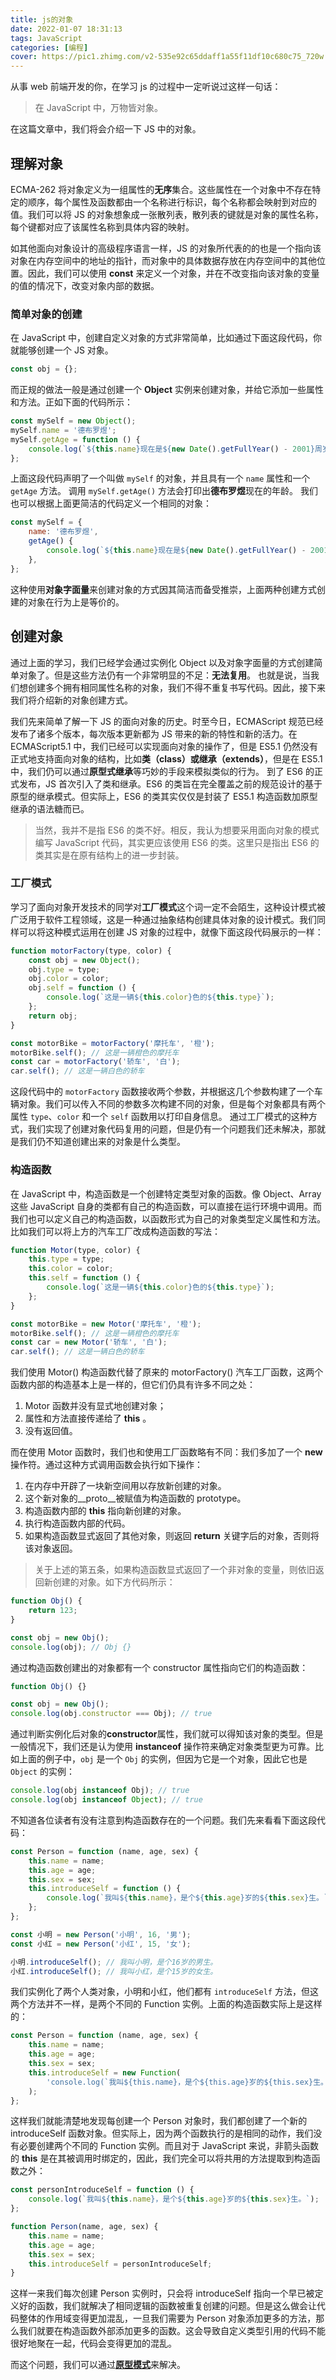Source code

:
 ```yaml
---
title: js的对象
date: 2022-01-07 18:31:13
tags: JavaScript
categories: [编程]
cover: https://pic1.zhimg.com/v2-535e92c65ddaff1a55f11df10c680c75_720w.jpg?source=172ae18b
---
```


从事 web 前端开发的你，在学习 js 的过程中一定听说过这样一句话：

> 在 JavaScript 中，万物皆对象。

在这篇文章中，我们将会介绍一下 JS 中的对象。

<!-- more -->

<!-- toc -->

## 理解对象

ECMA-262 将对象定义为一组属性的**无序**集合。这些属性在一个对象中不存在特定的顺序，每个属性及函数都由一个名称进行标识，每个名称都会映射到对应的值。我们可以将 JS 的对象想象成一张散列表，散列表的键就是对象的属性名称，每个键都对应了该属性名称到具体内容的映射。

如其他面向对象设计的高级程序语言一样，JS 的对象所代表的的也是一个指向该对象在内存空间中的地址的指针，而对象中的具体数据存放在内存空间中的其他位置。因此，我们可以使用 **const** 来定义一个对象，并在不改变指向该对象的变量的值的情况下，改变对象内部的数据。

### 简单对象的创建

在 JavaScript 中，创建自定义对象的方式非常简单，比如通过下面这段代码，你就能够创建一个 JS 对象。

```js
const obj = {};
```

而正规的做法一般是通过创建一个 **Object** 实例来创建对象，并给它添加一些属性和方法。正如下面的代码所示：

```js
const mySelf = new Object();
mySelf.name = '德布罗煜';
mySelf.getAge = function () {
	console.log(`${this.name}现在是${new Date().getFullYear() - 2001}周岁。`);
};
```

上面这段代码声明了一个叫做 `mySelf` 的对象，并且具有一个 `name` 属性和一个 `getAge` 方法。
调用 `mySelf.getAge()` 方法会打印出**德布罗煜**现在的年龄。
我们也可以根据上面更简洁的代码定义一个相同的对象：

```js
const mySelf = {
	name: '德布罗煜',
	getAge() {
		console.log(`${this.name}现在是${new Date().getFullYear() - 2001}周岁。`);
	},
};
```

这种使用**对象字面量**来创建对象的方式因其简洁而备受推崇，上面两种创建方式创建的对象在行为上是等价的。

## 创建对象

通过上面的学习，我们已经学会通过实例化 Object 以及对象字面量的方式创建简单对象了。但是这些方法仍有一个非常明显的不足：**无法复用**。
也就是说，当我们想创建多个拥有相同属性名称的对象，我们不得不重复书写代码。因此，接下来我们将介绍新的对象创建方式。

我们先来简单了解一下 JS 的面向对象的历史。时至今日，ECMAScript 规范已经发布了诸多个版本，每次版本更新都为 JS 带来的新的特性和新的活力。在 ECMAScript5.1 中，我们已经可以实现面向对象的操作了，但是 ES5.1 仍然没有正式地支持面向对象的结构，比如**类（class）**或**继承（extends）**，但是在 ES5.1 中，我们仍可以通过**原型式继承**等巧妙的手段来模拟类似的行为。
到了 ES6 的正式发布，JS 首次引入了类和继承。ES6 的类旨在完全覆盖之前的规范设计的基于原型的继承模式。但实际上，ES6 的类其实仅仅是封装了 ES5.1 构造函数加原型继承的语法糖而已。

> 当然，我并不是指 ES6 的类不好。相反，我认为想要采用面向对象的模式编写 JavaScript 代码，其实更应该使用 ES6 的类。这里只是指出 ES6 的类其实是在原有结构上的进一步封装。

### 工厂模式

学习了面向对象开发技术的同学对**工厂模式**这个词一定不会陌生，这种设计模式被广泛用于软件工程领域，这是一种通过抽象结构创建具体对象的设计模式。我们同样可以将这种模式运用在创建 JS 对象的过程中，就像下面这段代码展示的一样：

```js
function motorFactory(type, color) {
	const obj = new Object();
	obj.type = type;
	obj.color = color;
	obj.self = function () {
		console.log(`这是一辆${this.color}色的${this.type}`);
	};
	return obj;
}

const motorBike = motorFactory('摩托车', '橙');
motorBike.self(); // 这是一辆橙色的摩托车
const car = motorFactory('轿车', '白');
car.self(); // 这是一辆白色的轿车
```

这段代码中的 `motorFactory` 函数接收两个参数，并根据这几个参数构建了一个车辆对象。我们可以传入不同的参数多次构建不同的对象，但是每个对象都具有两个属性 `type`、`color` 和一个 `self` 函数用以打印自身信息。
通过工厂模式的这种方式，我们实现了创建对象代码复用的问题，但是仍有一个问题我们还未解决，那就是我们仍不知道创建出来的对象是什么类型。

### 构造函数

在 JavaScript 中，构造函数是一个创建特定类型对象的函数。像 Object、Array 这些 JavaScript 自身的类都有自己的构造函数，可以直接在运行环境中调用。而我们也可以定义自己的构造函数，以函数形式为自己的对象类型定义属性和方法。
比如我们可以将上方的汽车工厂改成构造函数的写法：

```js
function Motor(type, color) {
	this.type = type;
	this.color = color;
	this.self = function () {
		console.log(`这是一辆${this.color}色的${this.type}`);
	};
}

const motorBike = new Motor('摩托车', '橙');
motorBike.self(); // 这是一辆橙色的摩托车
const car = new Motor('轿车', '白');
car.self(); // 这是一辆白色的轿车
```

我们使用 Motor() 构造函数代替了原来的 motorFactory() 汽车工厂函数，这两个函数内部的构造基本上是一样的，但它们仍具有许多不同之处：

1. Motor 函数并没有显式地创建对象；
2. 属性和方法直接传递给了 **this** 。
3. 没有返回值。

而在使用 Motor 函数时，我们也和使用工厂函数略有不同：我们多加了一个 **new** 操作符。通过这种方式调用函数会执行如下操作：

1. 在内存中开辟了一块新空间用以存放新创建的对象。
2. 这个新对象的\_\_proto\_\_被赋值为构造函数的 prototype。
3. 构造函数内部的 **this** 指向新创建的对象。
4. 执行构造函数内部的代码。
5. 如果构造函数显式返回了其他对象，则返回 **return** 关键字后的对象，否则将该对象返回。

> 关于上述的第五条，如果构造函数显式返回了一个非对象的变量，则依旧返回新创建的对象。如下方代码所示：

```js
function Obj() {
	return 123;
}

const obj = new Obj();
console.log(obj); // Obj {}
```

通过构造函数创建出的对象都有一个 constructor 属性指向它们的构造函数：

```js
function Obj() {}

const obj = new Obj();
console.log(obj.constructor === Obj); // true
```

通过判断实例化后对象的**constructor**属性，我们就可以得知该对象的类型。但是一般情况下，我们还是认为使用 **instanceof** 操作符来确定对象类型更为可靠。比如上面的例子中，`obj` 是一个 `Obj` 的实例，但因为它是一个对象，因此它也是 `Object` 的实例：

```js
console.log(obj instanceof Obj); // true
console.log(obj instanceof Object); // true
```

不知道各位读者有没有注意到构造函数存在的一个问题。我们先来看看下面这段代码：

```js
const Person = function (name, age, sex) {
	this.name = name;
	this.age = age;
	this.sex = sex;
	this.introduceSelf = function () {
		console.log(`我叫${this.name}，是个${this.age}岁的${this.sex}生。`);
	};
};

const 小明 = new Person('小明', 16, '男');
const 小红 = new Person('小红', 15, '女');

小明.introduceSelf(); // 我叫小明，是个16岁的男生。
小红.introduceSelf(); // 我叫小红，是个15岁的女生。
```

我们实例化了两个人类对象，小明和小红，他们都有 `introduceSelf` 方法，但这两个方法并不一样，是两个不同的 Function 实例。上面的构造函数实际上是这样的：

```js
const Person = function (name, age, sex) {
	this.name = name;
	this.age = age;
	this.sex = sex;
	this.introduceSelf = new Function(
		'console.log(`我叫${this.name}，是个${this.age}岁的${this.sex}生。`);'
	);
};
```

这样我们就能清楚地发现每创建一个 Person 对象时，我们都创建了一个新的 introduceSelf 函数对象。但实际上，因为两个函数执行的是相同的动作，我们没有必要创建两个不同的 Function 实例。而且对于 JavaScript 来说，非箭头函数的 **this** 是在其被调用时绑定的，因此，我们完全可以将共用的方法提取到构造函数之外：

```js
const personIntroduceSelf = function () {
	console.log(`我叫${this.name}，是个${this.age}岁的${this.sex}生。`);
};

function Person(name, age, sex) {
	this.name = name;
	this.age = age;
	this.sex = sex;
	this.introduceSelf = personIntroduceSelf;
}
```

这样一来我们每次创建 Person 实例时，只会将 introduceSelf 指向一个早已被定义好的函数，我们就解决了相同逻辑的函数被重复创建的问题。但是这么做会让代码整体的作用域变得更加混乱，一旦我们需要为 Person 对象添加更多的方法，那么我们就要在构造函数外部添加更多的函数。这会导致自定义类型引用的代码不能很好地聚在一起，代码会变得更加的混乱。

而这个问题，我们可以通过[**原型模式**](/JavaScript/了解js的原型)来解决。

» Task goal:
Match on "constructor": copy every line in the records that has it.

» Result of the exercise:
通过构造函数创建出的对象都有一个 constructor 属性指向它们的构造函数：
console.log(obj.constructor === Obj); // true
通过判断实例化后对象的**constructor**属性，我们就可以得知该对象的类型。但是一般情况下，我们还是认为使用 **instanceof** 操作符来确定对象类型更为可靠。比如上面的例子中，`obj` 是一个 `Obj` 的实例，但因为它是一个对象，因此它也是 `Object` 的实例：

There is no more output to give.